Drug price is driving trend. Overall utilization for the top 10 drug classes in 2016 decreased, while prices increased. To better understand 2016 trend, we will be examining the top 10 therapeutic classes and their trend components, starting with diabetes.

Diabetes: Top PMPY for 2016
Diabetes affects nearly 9 percent of the U.S. population, and although incidence seems to be decreasing, prevalence remains steady. Of the top 10 brands, diabetes drugs accounted for 40 percent of the list. Although insulin still dominates the class in PMPY spend, Januvia, a DPP4 inhibitor, accounted for 9 percent of brand spend in diabetes. Insulin unit-cost increase was 5.3 percent in 2016 and made up 55 percent of PMPY spend in diabetes. Insulin utilization increased slightly at 0.2 percent overall, with double-digit increases in specific therapeutic classes, SGLT2 inhibits and GLP 1 agonist.

Forecast for Diabetes
In December 2016, Basaglar (insulin glargine) was approved. We anticipate this will have an impact on the diabetes market in 2017. There is potential for trend to decrease in 2017 if inflation is held or decreased due to competition. MedImpact is tracking the FDA’s anticipated decision on Merck’s follow-on to Lantus in June. If it is approved, this will increase competition in the market for diabetes drugs. This could potentially create a better environment for rebate negotiations, leading to lower cost in the category.

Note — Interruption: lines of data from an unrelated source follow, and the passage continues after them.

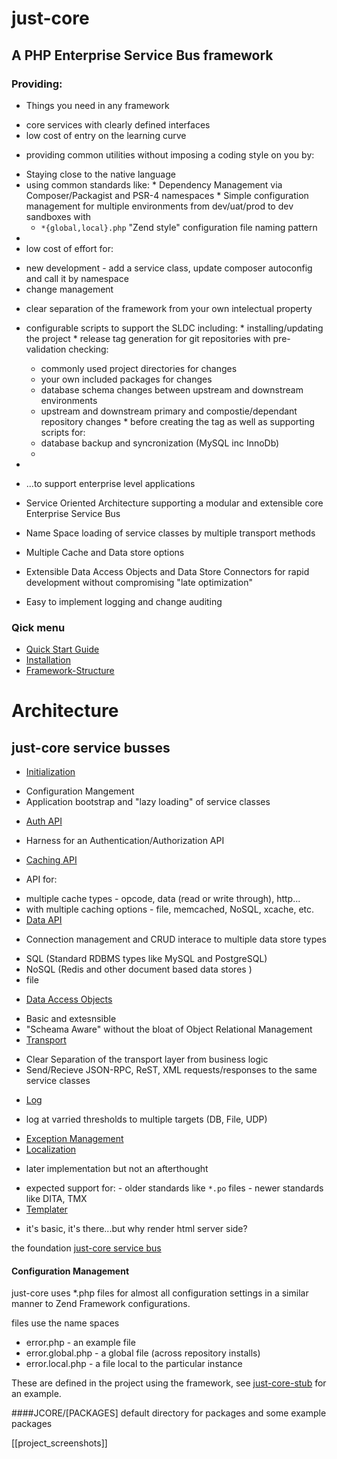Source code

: # just-core

## A PHP Enterprise Service Bus framework

### Providing:
* Things you need in any framework 
 - core services with clearly defined interfaces 
 - low cost of entry on the learning curve 
  * providing common utilities without imposing a coding style on you by:
   - Staying close to the native language 
   - using common standards like:
    * Dependency Management via Composer/Packagist and PSR-4 namespaces
    * Simple configuration management for multiple environments from dev/uat/prod to dev sandboxes with
     - `*{global,local}.php` "Zend style" configuration file naming pattern
   - 
 - low cost of effort for: 
  * new development - add a service class, update composer autoconfig and call it by namespace
  * change management 
   - clear separation of the framework from your own intelectual property
   - configurable scripts to support the SLDC including:
    * installing/updating the project
    * release tag generation for git repositories with pre-validation checking:
     - commonly used project directories for changes
     - your own included packages for changes
     - database schema changes between upstream and downstream environments
     - upstream and downstream primary and compostie/dependant repository changes 
    * before creating the tag as well as supporting scripts for:
     - database backup and syncronization (MySQL inc InnoDb) 
     - 
 
 - 
* ...to support enterprise level applications 
 - Service Oriented Architecture supporting a modular and extensible core Enterprise Service Bus

 - Name Space loading of service classes by multiple transport methods
 - Multiple Cache and Data store options
 - Extensible Data Access Objects and Data Store Connectors for rapid development without compromising "late optimization" 
 - Easy to implement logging and change auditing 



### Qick menu
* [Quick Start Guide](https://github.com/CHGLongStone/just-core/wiki/QuickStart)
* [Installation](https://github.com/CHGLongStone/just-core-stub/wiki/Project-Installation)
* [Framework-Structure](https://github.com/CHGLongStone/just-core/wiki/Framework-Structure)



# Architecture

## just-core service busses
 * [Initialization](https://github.com/CHGLongStone/just-core/wiki/Load)
  - Configuration Mangement
  - Application bootstrap and "lazy loading" of service classes
 * [Auth API](https://github.com/CHGLongStone/just-core/wiki/AUTH)
  - Harness for an Authentication/Authorization API 
 * [Caching API](https://github.com/CHGLongStone/just-core/wiki/Cache) 
  - API for:
   * multiple cache types 
    - opcode, data (read or write through), http...
   * with multiple caching options
    - file, memcached, NoSQL, xcache, etc.
 * [Data API](https://github.com/CHGLongStone/just-core/wiki/Data-layer) 
  - Connection management and CRUD interace to multiple data store types
   * SQL (Standard RDBMS types like MySQL and PostgreSQL)
   * NoSQL (Redis and other document based data stores )
   * file
  - [Data Access Objects](https://github.com/CHGLongStone/just-core/wiki/DAO)
   * Basic and extesnsible 
   * "Scheama Aware" without the bloat of Object Relational Management
 * [Transport](https://github.com/CHGLongStone/just-core/wiki/Transport)
  - Clear Separation of the transport layer from business logic
  - Send/Recieve JSON-RPC, ReST, XML requests/responses to the same service classes
 * [Log](https://github.com/CHGLongStone/just-core/wiki/Log)
  - log at varried thresholds to multiple targets (DB, File, UDP) 
 * [Exception Management](https://github.com/CHGLongStone/just-core/wiki/Exception)
 * [Localization](https://github.com/CHGLongStone/just-core/wiki/Localization) 
  - later implementation but not an afterthought
   * expected support for: 
    - older standards like `*.po` files
    - newer standards like DITA, TMX 
 * [Templater]()
  - it's basic, it's there...but why render html server side?

 
the foundation [just-core service bus](https://github.com/CHGLongStone/just-core/wiki/just-core-service-bus)







#### Configuration Management
just-core uses *.php files for almost all configuration settings in a similar manner to Zend Framework configurations. 

files use the name spaces

* error.php - an example file
* error.global.php - a global file (across repository installs)
* error.local.php - a file local to the particular instance
 
These are defined in the project using the framework, see [just-core-stub](https://github.com/CHGLongStone/just-core-stub) for an example.






####JCORE/[PACKAGES]
default directory for packages and some example packages 





[[project_screenshots]]
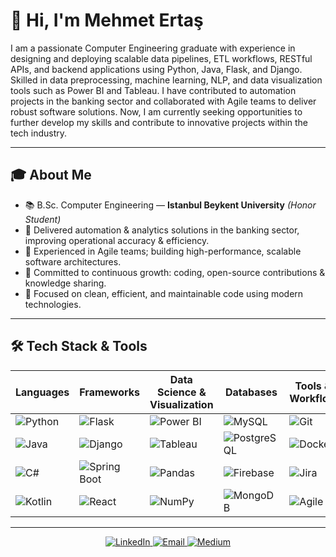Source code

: # 👋 Hi, I'm Mehmet Ertaş

I am a passionate Computer Engineering graduate with experience in designing and deploying scalable data pipelines, ETL workflows, RESTful APIs, and backend applications using Python, Java, Flask, and Django. Skilled in data preprocessing, machine learning, NLP, and data visualization tools such as Power BI and Tableau. I have contributed to automation projects in the banking sector and collaborated with Agile teams to deliver robust software solutions. Now, I am currently seeking opportunities to further develop my skills and contribute to innovative projects within the tech industry.

---

## 🎓 About Me

- 📚 B.Sc. Computer Engineering — **Istanbul Beykent University** *(Honor Student)*  
- 💼 Delivered automation & analytics solutions in the banking sector, improving operational accuracy & efficiency.  
- 🤝 Experienced in Agile teams; building high-performance, scalable software architectures.  
- 🌱 Committed to continuous growth: coding, open-source contributions & knowledge sharing.  
- 🚀 Focused on clean, efficient, and maintainable code using modern technologies.  

---

## 🛠️ Tech Stack & Tools

| Languages        | Frameworks          | Data Science & Visualization | Databases               | Tools & Workflow        |
|------------------|---------------------|------------------------------|-------------------------|-------------------------|
| ![Python](https://img.shields.io/badge/Python-3776AB?style=for-the-badge&logo=python&logoColor=white) | ![Flask](https://img.shields.io/badge/Flask-000000?style=for-the-badge&logo=flask&logoColor=white) | ![Power BI](https://img.shields.io/badge/Power%20BI-F2C811?style=for-the-badge&logo=powerbi&logoColor=black) | ![MySQL](https://img.shields.io/badge/MySQL-4479A1?style=for-the-badge&logo=mysql&logoColor=white) | ![Git](https://img.shields.io/badge/Git-F05032?style=for-the-badge&logo=git&logoColor=white) |
| ![Java](https://img.shields.io/badge/Java-007396?style=for-the-badge&logo=openjdk&logoColor=white) | ![Django](https://img.shields.io/badge/Django-092E20?style=for-the-badge&logo=django&logoColor=white) | ![Tableau](https://img.shields.io/badge/Tableau-E97627?style=for-the-badge&logo=tableau&logoColor=white) | ![PostgreSQL](https://img.shields.io/badge/PostgreSQL-336791?style=for-the-badge&logo=postgresql&logoColor=white) | ![Docker](https://img.shields.io/badge/Docker-2496ED?style=for-the-badge&logo=docker&logoColor=white) |
| ![C#](https://img.shields.io/badge/C%23-239120?style=for-the-badge&logo=c-sharp&logoColor=white) | ![Spring Boot](https://img.shields.io/badge/Spring_Boot-6DB33F?style=for-the-badge&logo=springboot&logoColor=white) | ![Pandas](https://img.shields.io/badge/Pandas-150458?style=for-the-badge&logo=pandas&logoColor=white) | ![Firebase](https://img.shields.io/badge/Firebase-FFCA28?style=for-the-badge&logo=firebase&logoColor=black) | ![Jira](https://img.shields.io/badge/Jira-0052CC?style=for-the-badge&logo=jira&logoColor=white) |
| ![Kotlin](https://img.shields.io/badge/Kotlin-0095D5?style=for-the-badge&logo=kotlin&logoColor=white) | ![React](https://img.shields.io/badge/React-61DAFB?style=for-the-badge&logo=react&logoColor=black) | ![NumPy](https://img.shields.io/badge/Numpy-013243?style=for-the-badge&logo=numpy&logoColor=white) | ![MongoDB](https://img.shields.io/badge/MongoDB-47A248?style=for-the-badge&logo=mongodb&logoColor=white) | ![Agile](https://img.shields.io/badge/Agile-F05032?style=for-the-badge&logo=trello&logoColor=white) |

---

<p align="center">
  <a href="https://www.linkedin.com/in/mehmetertas/" target="_blank">
    <img src="https://img.shields.io/badge/LinkedIn-%230077B5.svg?&style=for-the-badge&logo=linkedin&logoColor=white" alt="LinkedIn">
  </a>
  <a href="mailto:ertasmehmet10@gmail.com" target="_blank">
    <img src="https://img.shields.io/badge/Email-%23D14836.svg?&style=for-the-badge&logo=gmail&logoColor=white" alt="Email">
  </a>
  <a href="https://medium.com/@ertasmehmet10" target="_blank">
  <img src="https://img.shields.io/badge/Medium-%2300ab6c.svg?&style=for-the-badge&logo=medium&logoColor=white" alt="Medium">
</a>
</p>
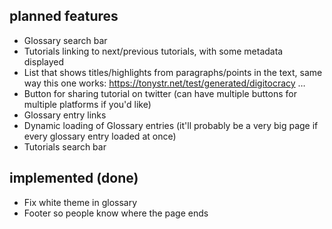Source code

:
## planned features

*   Glossary search bar 
*   Tutorials linking to next/previous tutorials, with some metadata displayed
*   List that shows titles/highlights from paragraphs/points in the text, same way this one works: https://tonystr.net/test/generated/digitocracy …
*   Button for sharing tutorial on twitter (can have multiple buttons for multiple platforms if you'd like)
*   Glossary entry links
*   Dynamic loading of Glossary entries (it'll probably be a very big page if every glossary entry loaded at once)
*   Tutorials search bar


## implemented (done)

*   Fix white theme in glossary
*   Footer so people know where the page ends
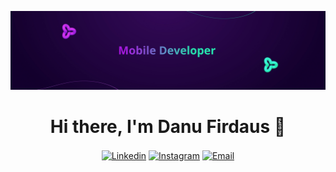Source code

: <p align="center">
  <img src="banner-mobile.jpg" alt="Banner" />
</p>

<h1 align="center">Hi there, I'm Danu Firdaus 👋</h1>

<p align='center'>
<a href="https://www.linkedin.com/in/muhammaddanu"><img align="center" src="https://img.shields.io/badge/LinkedIn-0077B5?style=for-the-badge&logo=linkedin&logoColor=white" alt="Linkedin" /></a>
<a href="https://www.instagram.com/danufirdavs"><img align="center" src="https://img.shields.io/badge/Instagram-E4405F?style=for-the-badge&logo=instagram&logoColor=white" alt="Instagram" /></a>
<a href="mailto:danufirdavs@gmail.com"><img align="center" src="https://img.shields.io/badge/Gmail-D14836?style=for-the-badge&logo=gmail&logoColor=white" alt="Email" /></a>
<br><br>
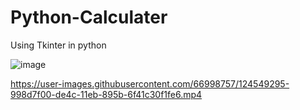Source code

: # Python-Calculater
Using Tkinter in python 

![image](https://user-images.githubusercontent.com/66998757/124548532-7adab880-de4b-11eb-8b1b-c29257f20ef7.png)


https://user-images.githubusercontent.com/66998757/124549295-998d7f00-de4c-11eb-895b-6f41c30f1fe6.mp4

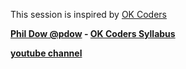 This session is inspired by [OK Coders](http://www.okcoders.com/)

**[Phil Dow @pdow](https://twitter.com/pdow) - [OK Coders Syllabus](https://github.com/okcoders/syllabus)**

**[youtube channel](https://www.youtube.com/channel/UCR_oQSBmHvtq8KGOWtJWygA)**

Utilization of DPP4 inhibitors in diabetes is far greater than other branded agents, outside of insulin, and is expected to maintain this level of utilization. Expect to see more utilization for SGLT2 inhibitors and GLP-1 agonists due to clinical data showing benefits in morbidity and mortality. These new drugs could significantly increase costs in this therapeutic class.